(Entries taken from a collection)
● ● ● ● ● ● ●

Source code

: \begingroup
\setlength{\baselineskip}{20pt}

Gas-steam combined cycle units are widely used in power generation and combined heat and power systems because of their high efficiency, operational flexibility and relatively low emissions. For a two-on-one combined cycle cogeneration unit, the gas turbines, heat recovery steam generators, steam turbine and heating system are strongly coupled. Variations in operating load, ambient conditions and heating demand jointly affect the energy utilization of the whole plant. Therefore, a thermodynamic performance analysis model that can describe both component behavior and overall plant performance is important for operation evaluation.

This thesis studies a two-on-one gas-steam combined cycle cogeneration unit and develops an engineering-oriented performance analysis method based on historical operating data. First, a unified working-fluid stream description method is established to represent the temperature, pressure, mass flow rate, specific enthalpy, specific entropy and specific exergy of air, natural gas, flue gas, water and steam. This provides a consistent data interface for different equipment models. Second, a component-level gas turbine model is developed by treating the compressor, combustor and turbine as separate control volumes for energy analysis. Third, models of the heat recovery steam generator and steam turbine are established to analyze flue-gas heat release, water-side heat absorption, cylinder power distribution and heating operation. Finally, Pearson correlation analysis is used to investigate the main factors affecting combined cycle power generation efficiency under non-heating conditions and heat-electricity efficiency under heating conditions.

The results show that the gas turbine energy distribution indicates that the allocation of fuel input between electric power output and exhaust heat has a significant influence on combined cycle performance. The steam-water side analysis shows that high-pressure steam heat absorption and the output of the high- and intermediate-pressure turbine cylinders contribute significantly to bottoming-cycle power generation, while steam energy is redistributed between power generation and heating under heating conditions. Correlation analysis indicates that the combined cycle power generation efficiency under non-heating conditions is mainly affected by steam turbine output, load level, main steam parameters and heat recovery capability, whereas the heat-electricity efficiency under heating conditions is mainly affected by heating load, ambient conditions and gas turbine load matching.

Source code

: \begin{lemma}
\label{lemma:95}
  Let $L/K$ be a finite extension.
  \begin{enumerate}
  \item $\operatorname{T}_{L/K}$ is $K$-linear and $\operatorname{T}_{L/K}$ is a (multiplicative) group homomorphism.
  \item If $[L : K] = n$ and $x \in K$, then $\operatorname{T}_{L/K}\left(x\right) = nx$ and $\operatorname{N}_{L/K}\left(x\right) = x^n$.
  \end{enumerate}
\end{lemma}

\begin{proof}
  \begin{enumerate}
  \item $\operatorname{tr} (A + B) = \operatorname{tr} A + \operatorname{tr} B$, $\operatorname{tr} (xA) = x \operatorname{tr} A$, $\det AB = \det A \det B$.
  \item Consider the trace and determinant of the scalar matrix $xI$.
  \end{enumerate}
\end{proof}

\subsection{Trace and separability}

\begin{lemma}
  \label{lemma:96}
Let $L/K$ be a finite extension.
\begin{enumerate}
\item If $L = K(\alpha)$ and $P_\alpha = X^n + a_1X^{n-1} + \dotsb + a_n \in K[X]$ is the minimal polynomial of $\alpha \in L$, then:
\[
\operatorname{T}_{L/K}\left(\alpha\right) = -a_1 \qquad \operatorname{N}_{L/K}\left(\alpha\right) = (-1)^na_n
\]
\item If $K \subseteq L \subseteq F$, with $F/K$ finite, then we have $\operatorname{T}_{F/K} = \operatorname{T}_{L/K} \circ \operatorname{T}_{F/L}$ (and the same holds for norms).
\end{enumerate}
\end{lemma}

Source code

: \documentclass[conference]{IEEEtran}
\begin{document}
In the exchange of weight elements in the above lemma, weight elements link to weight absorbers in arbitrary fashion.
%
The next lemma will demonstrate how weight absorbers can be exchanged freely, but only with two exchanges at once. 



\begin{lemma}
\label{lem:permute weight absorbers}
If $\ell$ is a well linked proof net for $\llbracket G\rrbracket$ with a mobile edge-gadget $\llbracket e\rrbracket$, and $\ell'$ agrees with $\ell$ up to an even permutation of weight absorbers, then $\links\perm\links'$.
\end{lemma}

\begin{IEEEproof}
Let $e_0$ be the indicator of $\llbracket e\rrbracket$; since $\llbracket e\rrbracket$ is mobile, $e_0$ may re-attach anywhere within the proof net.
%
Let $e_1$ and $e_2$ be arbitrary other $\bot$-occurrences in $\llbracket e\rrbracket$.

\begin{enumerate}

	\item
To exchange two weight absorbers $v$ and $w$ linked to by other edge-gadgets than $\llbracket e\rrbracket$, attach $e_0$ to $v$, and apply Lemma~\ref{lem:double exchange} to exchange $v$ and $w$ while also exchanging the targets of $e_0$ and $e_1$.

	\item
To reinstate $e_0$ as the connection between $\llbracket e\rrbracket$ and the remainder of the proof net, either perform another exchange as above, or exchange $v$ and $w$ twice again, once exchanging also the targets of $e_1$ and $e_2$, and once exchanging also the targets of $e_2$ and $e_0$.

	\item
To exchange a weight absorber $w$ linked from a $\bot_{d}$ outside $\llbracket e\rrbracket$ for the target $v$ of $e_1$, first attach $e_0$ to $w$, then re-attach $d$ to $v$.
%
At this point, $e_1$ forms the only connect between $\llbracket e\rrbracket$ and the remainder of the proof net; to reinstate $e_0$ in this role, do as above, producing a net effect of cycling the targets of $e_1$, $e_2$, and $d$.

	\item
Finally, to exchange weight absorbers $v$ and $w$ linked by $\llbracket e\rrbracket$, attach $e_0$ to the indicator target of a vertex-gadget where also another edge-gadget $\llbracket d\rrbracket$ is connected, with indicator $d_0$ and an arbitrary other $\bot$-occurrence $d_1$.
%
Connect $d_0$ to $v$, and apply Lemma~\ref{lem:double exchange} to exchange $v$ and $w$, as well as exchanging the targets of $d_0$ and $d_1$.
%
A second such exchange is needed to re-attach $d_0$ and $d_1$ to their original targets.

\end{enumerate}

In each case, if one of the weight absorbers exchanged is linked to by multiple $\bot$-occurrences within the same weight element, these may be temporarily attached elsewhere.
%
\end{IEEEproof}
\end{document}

● ● ● ● ● ● ●

Your task is to write out every record exactly.

» TASK ANSWER
Source code

: \begingroup
\setlength{\baselineskip}{20pt}

Gas-steam combined cycle units are widely used in power generation and combined heat and power systems because of their high efficiency, operational flexibility and relatively low emissions. For a two-on-one combined cycle cogeneration unit, the gas turbines, heat recovery steam generators, steam turbine and heating system are strongly coupled. Variations in operating load, ambient conditions and heating demand jointly affect the energy utilization of the whole plant. Therefore, a thermodynamic performance analysis model that can describe both component behavior and overall plant performance is important for operation evaluation.

This thesis studies a two-on-one gas-steam combined cycle cogeneration unit and develops an engineering-oriented performance analysis method based on historical operating data. First, a unified working-fluid stream description method is established to represent the temperature, pressure, mass flow rate, specific enthalpy, specific entropy and specific exergy of air, natural gas, flue gas, water and steam. This provides a consistent data interface for different equipment models. Second, a component-level gas turbine model is developed by treating the compressor, combustor and turbine as separate control volumes for energy analysis. Third, models of the heat recovery steam generator and steam turbine are established to analyze flue-gas heat release, water-side heat absorption, cylinder power distribution and heating operation. Finally, Pearson correlation analysis is used to investigate the main factors affecting combined cycle power generation efficiency under non-heating conditions and heat-electricity efficiency under heating conditions.

The results show that the gas turbine energy distribution indicates that the allocation of fuel input between electric power output and exhaust heat has a significant influence on combined cycle performance. The steam-water side analysis shows that high-pressure steam heat absorption and the output of the high- and intermediate-pressure turbine cylinders contribute significantly to bottoming-cycle power generation, while steam energy is redistributed between power generation and heating under heating conditions. Correlation analysis indicates that the combined cycle power generation efficiency under non-heating conditions is mainly affected by steam turbine output, load level, main steam parameters and heat recovery capability, whereas the heat-electricity efficiency under heating conditions is mainly affected by heating load, ambient conditions and gas turbine load matching.

Source code

: \begin{lemma}
\label{lemma:95}
  Let $L/K$ be a finite extension.
  \begin{enumerate}
  \item $\operatorname{T}_{L/K}$ is $K$-linear and $\operatorname{T}_{L/K}$ is a (multiplicative) group homomorphism.
  \item If $[L : K] = n$ and $x \in K$, then $\operatorname{T}_{L/K}\left(x\right) = nx$ and $\operatorname{N}_{L/K}\left(x\right) = x^n$.
  \end{enumerate}
\end{lemma}

\begin{proof}
  \begin{enumerate}
  \item $\operatorname{tr} (A + B) = \operatorname{tr} A + \operatorname{tr} B$, $\operatorname{tr} (xA) = x \operatorname{tr} A$, $\det AB = \det A \det B$.
  \item Consider the trace and determinant of the scalar matrix $xI$.
  \end{enumerate}
\end{proof}

\subsection{Trace and separability}

\begin{lemma}
  \label{lemma:96}
Let $L/K$ be a finite extension.
\begin{enumerate}
\item If $L = K(\alpha)$ and $P_\alpha = X^n + a_1X^{n-1} + \dotsb + a_n \in K[X]$ is the minimal polynomial of $\alpha \in L$, then:
\[
\operatorname{T}_{L/K}\left(\alpha\right) = -a_1 \qquad \operatorname{N}_{L/K}\left(\alpha\right) = (-1)^na_n
\]
\item If $K \subseteq L \subseteq F$, with $F/K$ finite, then we have $\operatorname{T}_{F/K} = \operatorname{T}_{L/K} \circ \operatorname{T}_{F/L}$ (and the same holds for norms).
\end{enumerate}
\end{lemma}

Source code

: \documentclass[conference]{IEEEtran}
\begin{document}
In the exchange of weight elements in the above lemma, weight elements link to weight absorbers in arbitrary fashion.
%
The next lemma will demonstrate how weight absorbers can be exchanged freely, but only with two exchanges at once. 



\begin{lemma}
\label{lem:permute weight absorbers}
If $\ell$ is a well linked proof net for $\llbracket G\rrbracket$ with a mobile edge-gadget $\llbracket e\rrbracket$, and $\ell'$ agrees with $\ell$ up to an even permutation of weight absorbers, then $\links\perm\links'$.
\end{lemma}

\begin{IEEEproof}
Let $e_0$ be the indicator of $\llbracket e\rrbracket$; since $\llbracket e\rrbracket$ is mobile, $e_0$ may re-attach anywhere within the proof net.
%
Let $e_1$ and $e_2$ be arbitrary other $\bot$-occurrences in $\llbracket e\rrbracket$.

\begin{enumerate}

	\item
To exchange two weight absorbers $v$ and $w$ linked to by other edge-gadgets than $\llbracket e\rrbracket$, attach $e_0$ to $v$, and apply Lemma~\ref{lem:double exchange} to exchange $v$ and $w$ while also exchanging the targets of $e_0$ and $e_1$.

	\item
To reinstate $e_0$ as the connection between $\llbracket e\rrbracket$ and the remainder of the proof net, either perform another exchange as above, or exchange $v$ and $w$ twice again, once exchanging also the targets of $e_1$ and $e_2$, and once exchanging also the targets of $e_2$ and $e_0$.

	\item
To exchange a weight absorber $w$ linked from a $\bot_{d}$ outside $\llbracket e\rrbracket$ for the target $v$ of $e_1$, first attach $e_0$ to $w$, then re-attach $d$ to $v$.
%
At this point, $e_1$ forms the only connect between $\llbracket e\rrbracket$ and the remainder of the proof net; to reinstate $e_0$ in this role, do as above, producing a net effect of cycling the targets of $e_1$, $e_2$, and $d$.

	\item
Finally, to exchange weight absorbers $v$ and $w$ linked by $\llbracket e\rrbracket$, attach $e_0$ to the indicator target of a vertex-gadget where also another edge-gadget $\llbracket d\rrbracket$ is connected, with indicator $d_0$ and an arbitrary other $\bot$-occurrence $d_1$.
%
Connect $d_0$ to $v$, and apply Lemma~\ref{lem:double exchange} to exchange $v$ and $w$, as well as exchanging the targets of $d_0$ and $d_1$.
%
A second such exchange is needed to re-attach $d_0$ and $d_1$ to their original targets.

\end{enumerate}

In each case, if one of the weight absorbers exchanged is linked to by multiple $\bot$-occurrences within the same weight element, these may be temporarily attached elsewhere.
%
\end{IEEEproof}
\end{document}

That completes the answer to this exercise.